Auschwitz et le silence du «progressisme argentin»

Mengele (au centre) en Argentine

Par Rolando Astarita

Le 27 janvier a marqué le 75e anniversaire de la libération du camp de concentration d’Auschwitz-Birkenau par l’Armée rouge [de fait, les troupes «soviétiques» – la 100e division du général Krasavine – arrivent dans le camp d’extermination après que les nazis eurent en partie évacué les détenus; une marche de la mort d’Auschwitz à Loslau, dans un froid glacial, fera des dizaines de milliers de morts]. Les autres camps étaient ceux de Belzec, Chelmno, Treblinka, Maïdanek et Sobibor. Dans ces camps, quelque six millions de Juifs ont été assassinés (dont un million d’enfants), 100’000 Tsiganes, des militants politiques de gauche et progressistes, des homosexuels, des handicapés et des prisonniers de guerre polonais et russes. Rien qu’à Auschwitz, 1,1 million de personnes ont été exterminées.

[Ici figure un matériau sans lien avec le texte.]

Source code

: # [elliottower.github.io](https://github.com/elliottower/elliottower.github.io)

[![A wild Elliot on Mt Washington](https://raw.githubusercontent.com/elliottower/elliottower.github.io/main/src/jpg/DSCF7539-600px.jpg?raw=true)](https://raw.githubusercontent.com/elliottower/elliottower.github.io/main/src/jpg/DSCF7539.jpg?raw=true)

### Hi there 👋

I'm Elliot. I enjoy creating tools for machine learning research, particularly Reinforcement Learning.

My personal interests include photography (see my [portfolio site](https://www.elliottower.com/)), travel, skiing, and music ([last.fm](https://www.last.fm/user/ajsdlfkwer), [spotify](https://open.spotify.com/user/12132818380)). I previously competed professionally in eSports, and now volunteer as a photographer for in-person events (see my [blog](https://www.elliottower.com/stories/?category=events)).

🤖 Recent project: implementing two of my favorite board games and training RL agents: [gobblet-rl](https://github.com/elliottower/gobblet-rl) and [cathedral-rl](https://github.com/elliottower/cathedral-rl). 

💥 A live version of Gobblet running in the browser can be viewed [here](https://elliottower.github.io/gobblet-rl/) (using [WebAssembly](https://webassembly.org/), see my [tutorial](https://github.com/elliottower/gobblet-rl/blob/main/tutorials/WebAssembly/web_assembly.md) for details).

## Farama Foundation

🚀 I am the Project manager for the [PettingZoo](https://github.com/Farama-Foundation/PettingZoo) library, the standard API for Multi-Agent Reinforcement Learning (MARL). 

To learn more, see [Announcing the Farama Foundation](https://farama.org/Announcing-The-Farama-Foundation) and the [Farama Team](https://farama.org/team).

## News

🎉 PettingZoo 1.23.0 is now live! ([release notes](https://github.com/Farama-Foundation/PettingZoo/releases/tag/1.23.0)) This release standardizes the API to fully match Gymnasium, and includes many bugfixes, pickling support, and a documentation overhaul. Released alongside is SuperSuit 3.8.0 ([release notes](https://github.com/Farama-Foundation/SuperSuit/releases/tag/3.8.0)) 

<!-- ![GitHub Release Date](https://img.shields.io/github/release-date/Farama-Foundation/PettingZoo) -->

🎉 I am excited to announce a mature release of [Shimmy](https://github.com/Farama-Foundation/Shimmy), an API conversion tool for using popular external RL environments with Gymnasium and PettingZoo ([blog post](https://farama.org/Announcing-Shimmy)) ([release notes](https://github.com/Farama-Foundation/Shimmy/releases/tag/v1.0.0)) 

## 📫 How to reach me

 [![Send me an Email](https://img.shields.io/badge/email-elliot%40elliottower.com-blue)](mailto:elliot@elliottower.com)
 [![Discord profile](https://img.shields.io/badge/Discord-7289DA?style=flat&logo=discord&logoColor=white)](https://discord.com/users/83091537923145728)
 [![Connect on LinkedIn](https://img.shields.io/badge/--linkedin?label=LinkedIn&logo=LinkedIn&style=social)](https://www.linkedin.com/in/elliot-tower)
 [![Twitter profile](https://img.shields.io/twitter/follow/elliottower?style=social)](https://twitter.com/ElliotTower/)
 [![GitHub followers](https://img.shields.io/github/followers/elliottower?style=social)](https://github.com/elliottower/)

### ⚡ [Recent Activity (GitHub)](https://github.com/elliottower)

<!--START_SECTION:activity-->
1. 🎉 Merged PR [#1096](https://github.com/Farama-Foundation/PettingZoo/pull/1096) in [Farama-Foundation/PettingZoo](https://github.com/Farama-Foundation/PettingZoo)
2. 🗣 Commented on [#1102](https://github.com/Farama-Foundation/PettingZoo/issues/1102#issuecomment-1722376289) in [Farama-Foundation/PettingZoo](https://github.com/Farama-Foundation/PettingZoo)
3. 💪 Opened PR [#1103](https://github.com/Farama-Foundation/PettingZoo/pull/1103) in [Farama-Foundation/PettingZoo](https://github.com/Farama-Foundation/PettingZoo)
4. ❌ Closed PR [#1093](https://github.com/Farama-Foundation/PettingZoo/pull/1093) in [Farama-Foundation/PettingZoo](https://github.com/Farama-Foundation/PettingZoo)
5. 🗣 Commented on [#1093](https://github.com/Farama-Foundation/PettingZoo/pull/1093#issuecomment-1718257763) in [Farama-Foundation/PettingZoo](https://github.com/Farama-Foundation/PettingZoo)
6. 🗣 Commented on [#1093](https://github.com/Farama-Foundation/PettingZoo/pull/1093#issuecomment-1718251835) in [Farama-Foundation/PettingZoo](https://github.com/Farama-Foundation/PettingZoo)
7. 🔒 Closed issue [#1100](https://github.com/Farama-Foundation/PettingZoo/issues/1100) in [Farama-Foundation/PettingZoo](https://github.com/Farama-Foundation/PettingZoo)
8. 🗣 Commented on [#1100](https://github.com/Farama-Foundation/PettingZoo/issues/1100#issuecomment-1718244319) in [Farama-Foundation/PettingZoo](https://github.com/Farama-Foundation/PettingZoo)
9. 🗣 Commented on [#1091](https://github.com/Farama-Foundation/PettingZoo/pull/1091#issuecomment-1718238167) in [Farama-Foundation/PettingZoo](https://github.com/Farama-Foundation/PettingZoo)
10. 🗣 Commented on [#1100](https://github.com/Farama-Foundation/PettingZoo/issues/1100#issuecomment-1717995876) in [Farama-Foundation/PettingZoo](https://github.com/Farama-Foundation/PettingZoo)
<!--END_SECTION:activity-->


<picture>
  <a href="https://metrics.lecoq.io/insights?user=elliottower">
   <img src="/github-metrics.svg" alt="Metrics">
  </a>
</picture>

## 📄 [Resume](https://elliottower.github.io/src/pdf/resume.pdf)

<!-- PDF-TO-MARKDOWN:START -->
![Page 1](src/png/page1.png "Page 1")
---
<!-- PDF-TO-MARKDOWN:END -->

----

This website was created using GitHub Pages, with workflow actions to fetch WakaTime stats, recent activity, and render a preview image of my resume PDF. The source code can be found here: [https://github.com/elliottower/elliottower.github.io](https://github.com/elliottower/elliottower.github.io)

Des historiens de gauche ont souligné, à juste titre, la complicité des grandes entreprises allemandes, du Vatican et de nombreux gouvernements «démocratiques» avec les nazis. Comme l’ont rapporté les victimes survivantes, pendant la guerre, les pays alliés connaissaient l’existence des camps de concentration et d’extermination, mais ils n’ont jamais bombardé les lignes de chemin de fer qui y menaient. Ils n’ont pas non plus rendu publiques les dénonciations qu’ils ont reçues. En outre, ils ont mis d’innombrables obstacles sur la voie des Juifs fuyant les persécutions et cherchant à s’installer dans leur pays [1]. Et jusqu’à ce jour, un silence assez généralisé et hypocrite règne sur ces complicités.

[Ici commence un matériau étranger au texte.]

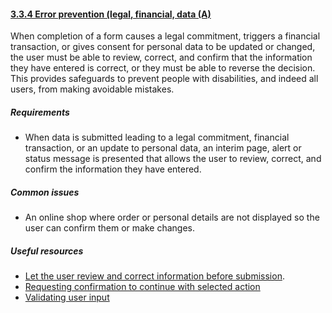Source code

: #### [3.3.4 Error prevention (legal, financial, data (A)](https://www.w3.org/TR/UNDERSTANDING-WCAG20/minimize-error-reversible.html)

When completion of a form causes a legal commitment, triggers a financial transaction, or gives consent for personal data to be updated or changed, the user must be able to review, correct, and confirm that the information they have entered is correct, or they must be able to reverse the decision. This provides safeguards to prevent people with disabilities, and indeed all users, from making avoidable mistakes.

##### Requirements

*   When data is submitted leading to a legal commitment, financial transaction, or an update to personal data, an interim page, alert or status message is presented that allows the user to review, correct, and confirm the information they have entered.

##### Common issues

*   An online shop where order or personal details are not displayed so the user can confirm them or make changes.

##### Useful resources

*   [Let the user review and correct information before submission](https://www.w3.org/WAI/WCAG21/Techniques/general/G98).
* [Requesting confirmation to continue with selected action](https://www.w3.org/WAI/WCAG21/Techniques/general/G168)
* [Validating user input](https://www.w3.org/WAI/tutorials/forms/validation/)

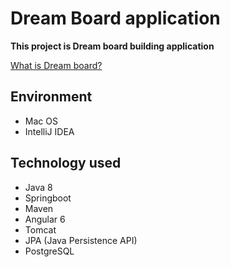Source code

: # Dream Board application

**This project is Dream board building application**

[What is Dream board?](https://en.wikipedia.org/wiki/Dream_board)

## Environment

- Mac OS
- IntelliJ IDEA

## Technology used
- Java 8
- Springboot
- Maven
- Angular 6
- Tomcat
- JPA (Java Persistence API)
- PostgreSQL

Tout cela a été réécrit et commémoré en ces jours de fin janvier. Cependant, il y a un aspect qui nous concerne tout particulièrement en Argentine et auquel on n’accorde pas la même attention. Je fais référence à la complicité des gouvernements argentins, et de l’Etat argentin, pour avoir accueilli plusieurs dirigeants et fonctionnaires nazis à partir de 1945. Au cours de ces années, ils sont entrés dans le pays avec l’aide de l’Eglise, de la Croix-Rouge internationale et des autorités de l’immigration. Parmi eux se trouvaient des génocidaires comme Josef Mengele et Adolf Eichmann. Le cas de Mengele est exemplaire: il est arrivé en 1949 [et quittera l’Argentine, entre autres pour le Paraguay en 1959], avec un document au nom de Gregor Helmut. La police fédérale lui a délivré une carte d’identité. Sept ans plus tard, il a présenté son certificat de naissance [reçu via l’ambassade ouest-allemande] et a demandé [en 1956] que son permis de séjour soit établi à son véritable nom [il obtint ainsi un passeport ouest-allemand et se rendit en Europe, entre autres en Suisse]. A cette époque, la République fédérale d’Allemagne a demandé son extradition – il était accusé, entre autres, d’avoir mené des expériences cruelles sur des êtres humains – mais l’Argentine l’a protégé. Notons également qu’Aldolf Eichmann disposait [après l’obtention en 1950 d’un «passeport humanitaire» de la Croix-Rouge au nom de Ricardo Klement], d’un visa émis par la police fédérale argentine.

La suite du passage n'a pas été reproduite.